A Justiça de São Paulo determinou que uma clínica que atende pacientes com TEA se abstenha de atender beneficiários de planos de saúde. A decisão foi tomada após identificar irregularidades inequívocas, segundo o juiz Luis Fernando Nardello.
A liminar autoriza a seguradora a negar pedidos de reembolso relacionados a atendimentos pela clínica e proíbe a empresa de indicar corretores para contratar planos com o objetivo de viabilizar tratamentos por meio de liminares.
A decisão também determina comunicação ostensiva aos atuais e futuros beneficiários sobre a proibição de atendimento e orienta a transferência de segurados para a rede credenciada da operadora em até 60 dias.
Segundo a ação, há fortes indícios de irregularidades com base em documentos apresentados pelas próprias autoras. Auditores da operadora apontaram falhas, como cobrança por atendimentos não realizados e cargas horárias incompatíveis.

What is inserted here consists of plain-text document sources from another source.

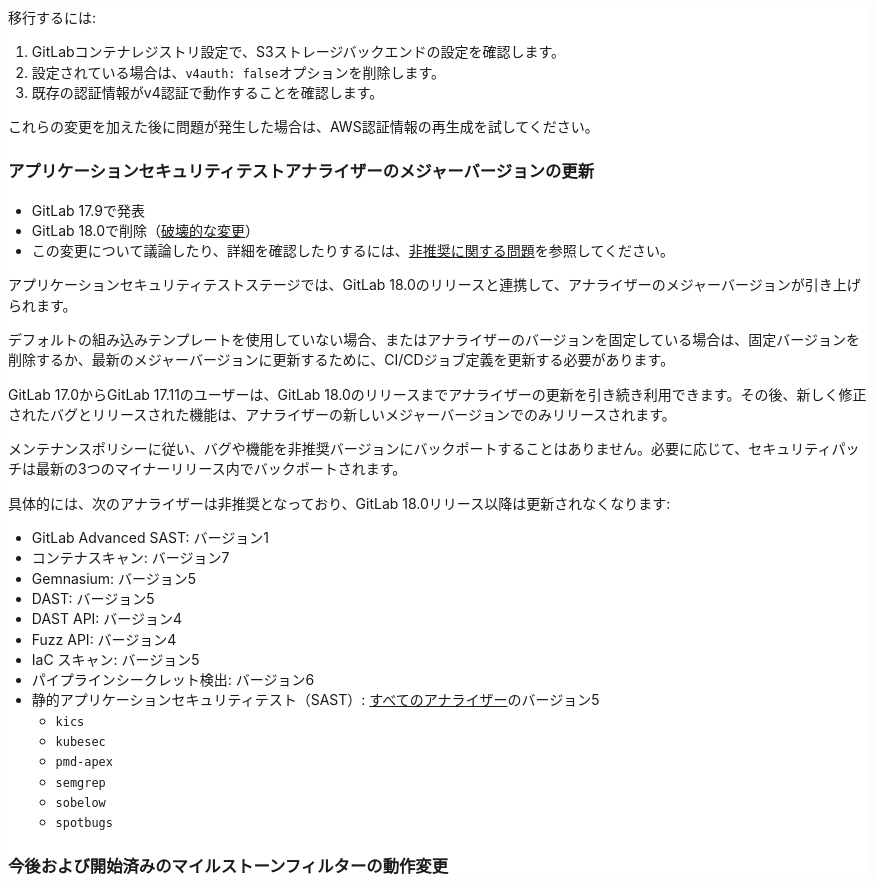 移行するには:

1. GitLabコンテナレジストリ設定で、S3ストレージバックエンドの設定を確認します。
1. 設定されている場合は、`v4auth: false`オプションを削除します。
1. 既存の認証情報がv4認証で動作することを確認します。

これらの変更を加えた後に問題が発生した場合は、AWS認証情報の再生成を試してください。

</div>

<div class="deprecation breaking-change" data-milestone="18.0">

### アプリケーションセキュリティテストアナライザーのメジャーバージョンの更新

<div class="deprecation-notes">

- GitLab <span class="milestone">17.9</span>で発表
- GitLab <span class="milestone">18.0</span>で削除（[破壊的な変更](https://docs.gitlab.com/update/terminology/#breaking-change)）
- この変更について議論したり、詳細を確認したりするには、[非推奨に関する問題](https://gitlab.com/gitlab-org/gitlab/-/issues/513417)を参照してください。

</div>

アプリケーションセキュリティテストステージでは、GitLab 18.0のリリースと連携して、アナライザーのメジャーバージョンが引き上げられます。

デフォルトの組み込みテンプレートを使用していない場合、またはアナライザーのバージョンを固定している場合は、固定バージョンを削除するか、最新のメジャーバージョンに更新するために、CI/CDジョブ定義を更新する必要があります。

GitLab 17.0からGitLab 17.11のユーザーは、GitLab 18.0のリリースまでアナライザーの更新を引き続き利用できます。その後、新しく修正されたバグとリリースされた機能は、アナライザーの新しいメジャーバージョンでのみリリースされます。

メンテナンスポリシーに従い、バグや機能を非推奨バージョンにバックポートすることはありません。必要に応じて、セキュリティパッチは最新の3つのマイナーリリース内でバックポートされます。

具体的には、次のアナライザーは非推奨となっており、GitLab 18.0リリース以降は更新されなくなります:

- GitLab Advanced SAST: バージョン1
- コンテナスキャン: バージョン7
- Gemnasium: バージョン5
- DAST: バージョン5
- DAST API: バージョン4
- Fuzz API: バージョン4
- IaC スキャン: バージョン5
- パイプラインシークレット検出: バージョン6
- 静的アプリケーションセキュリティテスト（SAST）: [すべてのアナライザー](https://docs.gitlab.com/user/application_security/sast/analyzers/)のバージョン5
  - `kics`
  - `kubesec`
  - `pmd-apex`
  - `semgrep`
  - `sobelow`
  - `spotbugs`

</div>

<div class="deprecation breaking-change" data-milestone="18.0">

### 今後および開始済みのマイルストーンフィルターの動作変更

Entre as hipóteses listadas estão o “reembolso sem desembolso” e orientações para omitir diagnóstico de TEA na contratação de planos, além de elaboração de documentos médicos com impacto em ações judiciais.
O processo tramita na 3ª vara Cível Regional VIII, da região do Tatuapé, e ainda não houve análise do mérito. O caso envolve a clínica ré e a operadora autora. A apuração segue em curso.